How to complete this task:
The listing below holds a line with "- 20-color predefined palette" and a later line with "- **New to the". Write out those two lines and every line between them, exactly, and nothing else.

Task input:
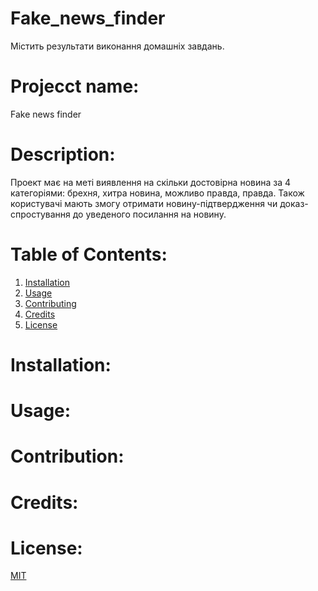 # Fake_news_finder
Містить результати виконання домашніх завдань. 


# Projecct name: 
Fake news finder
    
# Description: 
Проект має на меті виявлення на скільки достовірна новина за 4 категоріями: брехня, хитра новина, можливо правда, правда.
Також користувачі мають змогу отримати новину-підтвердження чи доказ-спростування до уведеного посилання на новину.

# Table of Contents: 
1. [Installation](#installation)
2. [Usage](#usage)
3. [Contributing](#contribution)
4. [Credits](#credits)
5. [License](#license)

# Installation:

# Usage:

# Contribution:

# Credits:

# License:
[MIT](https://choosealicense.com/licenses/mit/)
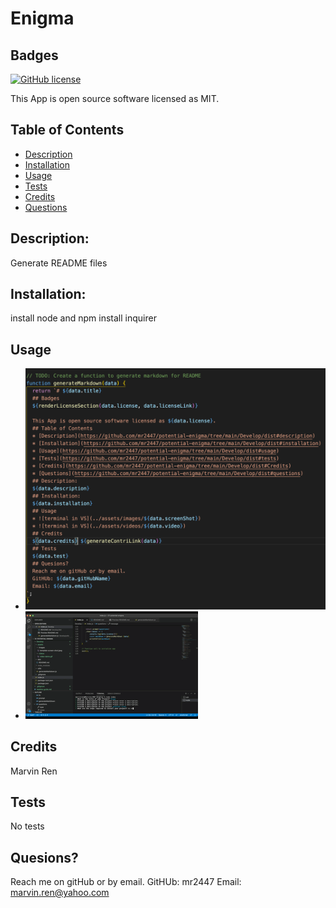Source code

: # Enigma
  ## Badges
  
  [![GitHub license](https://img.shields.io/badge/license-MIT-blue.svg)](https://choosealicense.com/licenses/mit/)
  
  This App is open source software licensed as MIT.
  ## Table of Contents
  * [Description](https://github.com/mr2447/potential-enigma/tree/main/Develop/dist#description)
  * [Installation](https://github.com/mr2447/potential-enigma/tree/main/Develop/dist#installation)
  * [Usage](https://github.com/mr2447/potential-enigma/tree/main/Develop/dist#usage)
  * [Tests](https://github.com/mr2447/potential-enigma/tree/main/Develop/dist#tests)
  * [Credits](https://github.com/mr2447/potential-enigma/tree/main/Develop/dist#Credits)
  * [Questions](https://github.com/mr2447/potential-enigma/tree/main/Develop/dist#questions)
  ## Description: 
  Generate README files
  ## Installation: 
  install node and npm install inquirer
  ## Usage
  * ![terminal in VS](../assets/images/template-screen-shot.jpeg)
  * ![terminal in VS](../assets/videos/video.gif)
  ## Credits 
  Marvin Ren 
  ## Tests
  No tests
  ## Quesions?
  Reach me on gitHub or by email. 
  GitHUb: mr2447
  Email: marvin.ren@yahoo.com
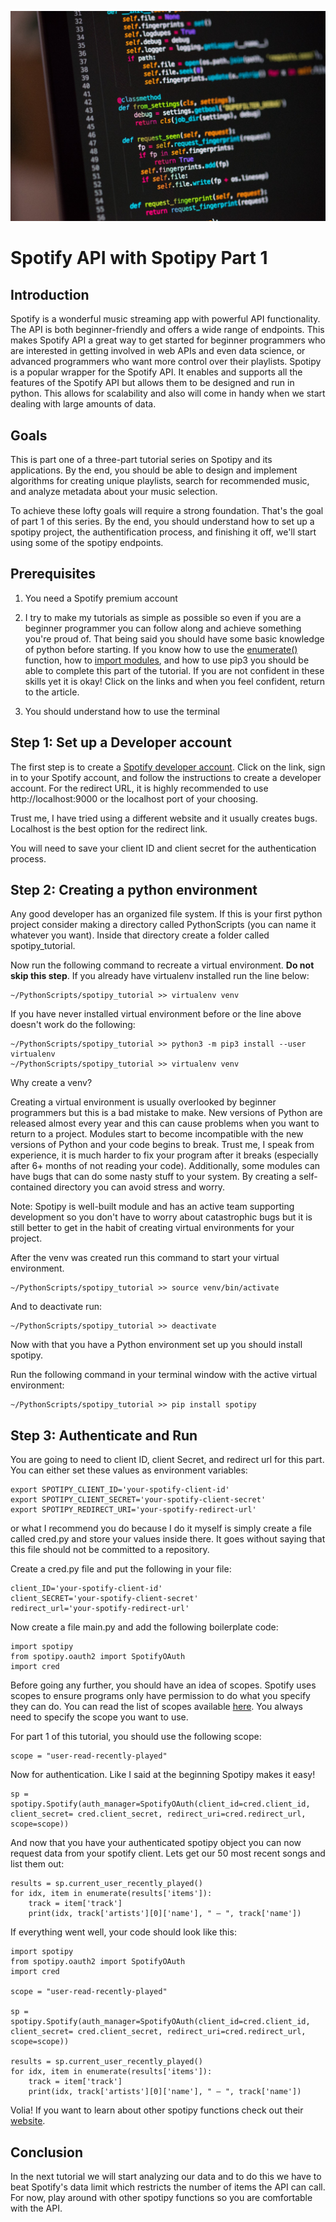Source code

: ![img](py_img.jpg)

# Spotify API with Spotipy Part 1

## Introduction 

Spotify is a wonderful music streaming app with powerful API functionality. The API is both beginner-friendly and offers a wide range of endpoints. This makes Spotify API a great way to get started for beginner programmers who are interested in getting involved in web APIs and even data science, or advanced programmers who want more control over their playlists. Spotipy is a popular wrapper for the Spotify API. It enables and supports all the features of the Spotify API but allows them to be designed and run in python. This allows for scalability and also will come in handy when we start dealing with large amounts of data.

## Goals 

This is part one of a three-part tutorial series on Spotipy and its applications. By the end, you should be able to design and implement algorithms for creating unique playlists, search for recommended music, and analyze metadata about your music selection.

To achieve these lofty goals will require a strong foundation. That's the goal of part 1 of this series. By the end, you should understand how to set up a spotipy project, the authentification process, and finishing it off, we'll start using some of the spotipy endpoints.

## Prerequisites

1. You need a Spotify premium account

2. I try to make my tutorials as simple as possible so even if you are a beginner programmer you can follow along and achieve something you're proud of. That being said you should have some basic knowledge of python before starting. If you know how to use the [enumerate()](https://docs.python.org/3/library/functions.html#enumerate) function, how to [import modules](https://docs.python.org/3/tutorial/modules.html), and how to use pip3 you should be able to complete this part of the tutorial. If you are not confident in these skills yet it is okay! Click on the links and when you feel confident, return to the article.

3. You should understand how to use the terminal


## Step 1: Set up a Developer account


The first step is to create a [Spotify developer account](https://developer.spotify.com/dashboard/). Click on the link, sign in to your Spotify account, and follow the instructions to create a developer account.
For the redirect URL, it is highly recommended to use http://localhost:9000 or the localhost port of your choosing.

Trust me, I have tried using a different website and it usually creates bugs. Localhost is the best option for the redirect link.

You will need to save your client ID and client secret for the authentication process.


## Step 2: Creating a python environment 


Any good developer has an organized file system. If this is your first python project consider making a directory called PythonScripts (you can name it whatever you want). Inside that directory create a folder called spotipy_tutorial.

Now run the following command to recreate a virtual environment. **Do not skip this step**. If you already have virtualenv installed run the line below:

    ~/PythonScripts/spotipy_tutorial >> virtualenv venv

If you have never installed virtual environment before or the line above doesn't work do the following: 

    ~/PythonScripts/spotipy_tutorial >> python3 -m pip3 install --user virtualenv
    ~/PythonScripts/spotipy_tutorial >> virtualenv venv


Why create a venv? 

Creating a virtual environment is usually overlooked by beginner programmers but this is a bad mistake to make. New versions of Python are released almost every year and this can cause problems when you want to return to a project. Modules start to become incompatible with the new versions of Python and your code begins to break. Trust me, I speak from experience,  it is much harder to fix your program after it breaks (especially after 6+ months of not reading your code). Additionally, some modules can have bugs that can do some nasty stuff to your system. By creating a self-contained directory you can avoid  stress and worry. 

Note: Spotipy is well-built module and has an active team supporting development so you don't have to worry about catastrophic bugs but it is still better to get in the habit of creating virtual environments for your project. 

After the venv was created run this command to start your virtual environment. 

    ~/PythonScripts/spotipy_tutorial >> source venv/bin/activate

And to deactivate run:

    ~/PythonScripts/spotipy_tutorial >> deactivate

Now with that you have a Python environment set up you should install spotipy.

Run the following command in your terminal window with the active virtual environment:

    ~/PythonScripts/spotipy_tutorial >> pip install spotipy 

## Step 3: Authenticate and Run 

You are going to need to client ID, client Secret, and redirect url for this part. You can either set these values as environment variables:

    export SPOTIPY_CLIENT_ID='your-spotify-client-id'
    export SPOTIPY_CLIENT_SECRET='your-spotify-client-secret'   
    export SPOTIPY_REDIRECT_URI='your-spotify-redirect-url'

or what I recommend you do because I do it myself is simply create a file called cred.py and store your values inside there. It goes without saying that this file should not be committed to a repository. 

Create a cred.py file and put the following in your file: 

    client_ID='your-spotify-client-id'
    client_SECRET='your-spotify-client-secret'   
    redirect_url='your-spotify-redirect-url'

Now create a file main.py and add the following boilerplate code: 

    import spotipy
    from spotipy.oauth2 import SpotifyOAuth
    import cred 

Before going any further, you should have an idea of scopes. Spotify uses scopes to ensure programs only have permission to do what you specify they can do. You can read the list of scopes available [here](https://developer.spotify.com/documentation/general/guides/scopes/). You always need to specify the scope you want to use. 

For part 1 of this tutorial, you should use the following scope: 

    scope = "user-read-recently-played"

Now for authentication. Like I said at the beginning Spotipy makes it easy! 

    sp = spotipy.Spotify(auth_manager=SpotifyOAuth(client_id=cred.client_id, client_secret= cred.client_secret, redirect_uri=cred.redirect_url, scope=scope))

And now that you have your authenticated spotipy object you can now request data from your spotify client. Lets get our 50 most recent songs and list them out:

    results = sp.current_user_recently_played()
    for idx, item in enumerate(results['items']):
        track = item['track']
        print(idx, track['artists'][0]['name'], " – ", track['name'])


If everything went well, your code should look like this:

    import spotipy
    from spotipy.oauth2 import SpotifyOAuth
    import cred

    scope = "user-read-recently-played"

    sp = spotipy.Spotify(auth_manager=SpotifyOAuth(client_id=cred.client_id, client_secret= cred.client_secret, redirect_uri=cred.redirect_url, scope=scope))

    results = sp.current_user_recently_played()
    for idx, item in enumerate(results['items']):
        track = item['track']
        print(idx, track['artists'][0]['name'], " – ", track['name'])

Volia! If you want to learn about other spotipy functions check out their [website](https://spotipy.readthedocs.io/en/2.16.1/). 

## Conclusion

In the next tutorial we will start analyzing our data and to do this we have to beat Spotify's data limit which restricts the number of items the API can call. For now, play around with other spotipy functions so you are comfortable with the API.  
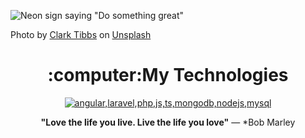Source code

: ![Neon sign saying "Do something great"](https://github.com/AntonioMaggi/AntonioMaggi/assets/106103621/20085766-40ce-4700-9fcb-88165a28117c)

Photo by <a href="https://unsplash.com/@clarktibbs?utm_content=creditCopyText&utm_medium=referral&utm_source=unsplash">Clark Tibbs</a> on <a href="https://unsplash.com/photos/do-something-great-neon-sign-oqStl2L5oxI?utm_content=creditCopyText&utm_medium=referral&utm_source=unsplash">Unsplash</a>

<div align="center">
<h1 >:computer:My Technologies</h1>
<p>
  <a href="https://skillicons.dev">
    <img src="https://skillicons.dev/icons?i=angular,laravel,php,js,ts,mongodb,nodejs,mysql" alt="angular,laravel,php,js,ts,mongodb,nodejs,mysql" />
  </a>
</p>

**"Love the life you live. Live the life you love"** — *Bob Marley
</div>
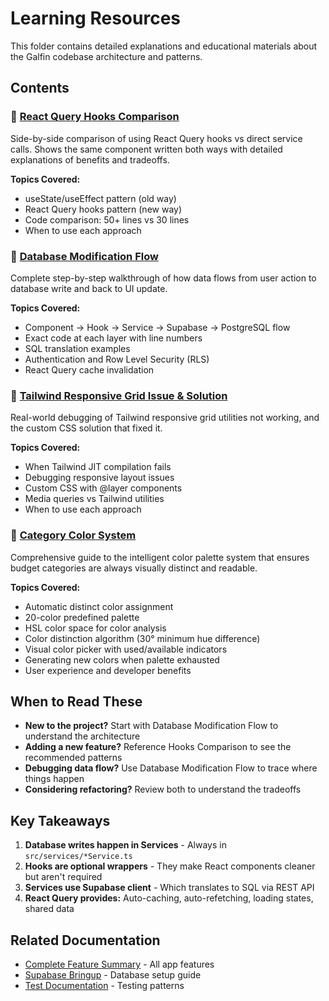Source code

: # Learning Resources

This folder contains detailed explanations and educational materials about the Galfin codebase architecture and patterns.

## Contents

### 🎯 [React Query Hooks Comparison](./HOOKS_COMPARISON_EXAMPLE.md)
Side-by-side comparison of using React Query hooks vs direct service calls. Shows the same component written both ways with detailed explanations of benefits and tradeoffs.

**Topics Covered:**
- useState/useEffect pattern (old way)
- React Query hooks pattern (new way)
- Code comparison: 50+ lines vs 30 lines
- When to use each approach

### 🔄 [Database Modification Flow](./DATABASE_MODIFICATION_FLOW.md)
Complete step-by-step walkthrough of how data flows from user action to database write and back to UI update.

**Topics Covered:**
- Component → Hook → Service → Supabase → PostgreSQL flow
- Exact code at each layer with line numbers
- SQL translation examples
- Authentication and Row Level Security (RLS)
- React Query cache invalidation

### 🎨 [Tailwind Responsive Grid Issue & Solution](./TAILWIND_RESPONSIVE_GRID_ISSUE.md)
Real-world debugging of Tailwind responsive grid utilities not working, and the custom CSS solution that fixed it.

**Topics Covered:**
- When Tailwind JIT compilation fails
- Debugging responsive layout issues
- Custom CSS with @layer components
- Media queries vs Tailwind utilities
- When to use each approach

### 🎨 [Category Color System](./CATEGORY_COLOR_SYSTEM.md)
Comprehensive guide to the intelligent color palette system that ensures budget categories are always visually distinct and readable.

**Topics Covered:**
- Automatic distinct color assignment
- 20-color predefined palette
- HSL color space for color analysis
- Color distinction algorithm (30° minimum hue difference)
- Visual color picker with used/available indicators
- Generating new colors when palette exhausted
- User experience and developer benefits

## When to Read These

- **New to the project?** Start with Database Modification Flow to understand the architecture
- **Adding a new feature?** Reference Hooks Comparison to see the recommended patterns
- **Debugging data flow?** Use Database Modification Flow to trace where things happen
- **Considering refactoring?** Review both to understand the tradeoffs

## Key Takeaways

1. **Database writes happen in Services** - Always in `src/services/*Service.ts`
2. **Hooks are optional wrappers** - They make React components cleaner but aren't required
3. **Services use Supabase client** - Which translates to SQL via REST API
4. **React Query provides:** Auto-caching, auto-refetching, loading states, shared data

## Related Documentation

- [Complete Feature Summary](../COMPLETE_FEATURE_SUMMARY.md) - All app features
- [Supabase Bringup](../SUPABASE_BRINGUP.md) - Database setup guide
- [Test Documentation](../TEST_DOCUMENTATION.md) - Testing patterns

Result below:
- 20-color predefined palette
- HSL color space for color analysis
- Color distinction algorithm (30° minimum hue difference)
- Visual color picker with used/available indicators
- Generating new colors when palette exhausted
- User experience and developer benefits

## When to Read These

- **New to the project?** Start with Database Modification Flow to understand the architecture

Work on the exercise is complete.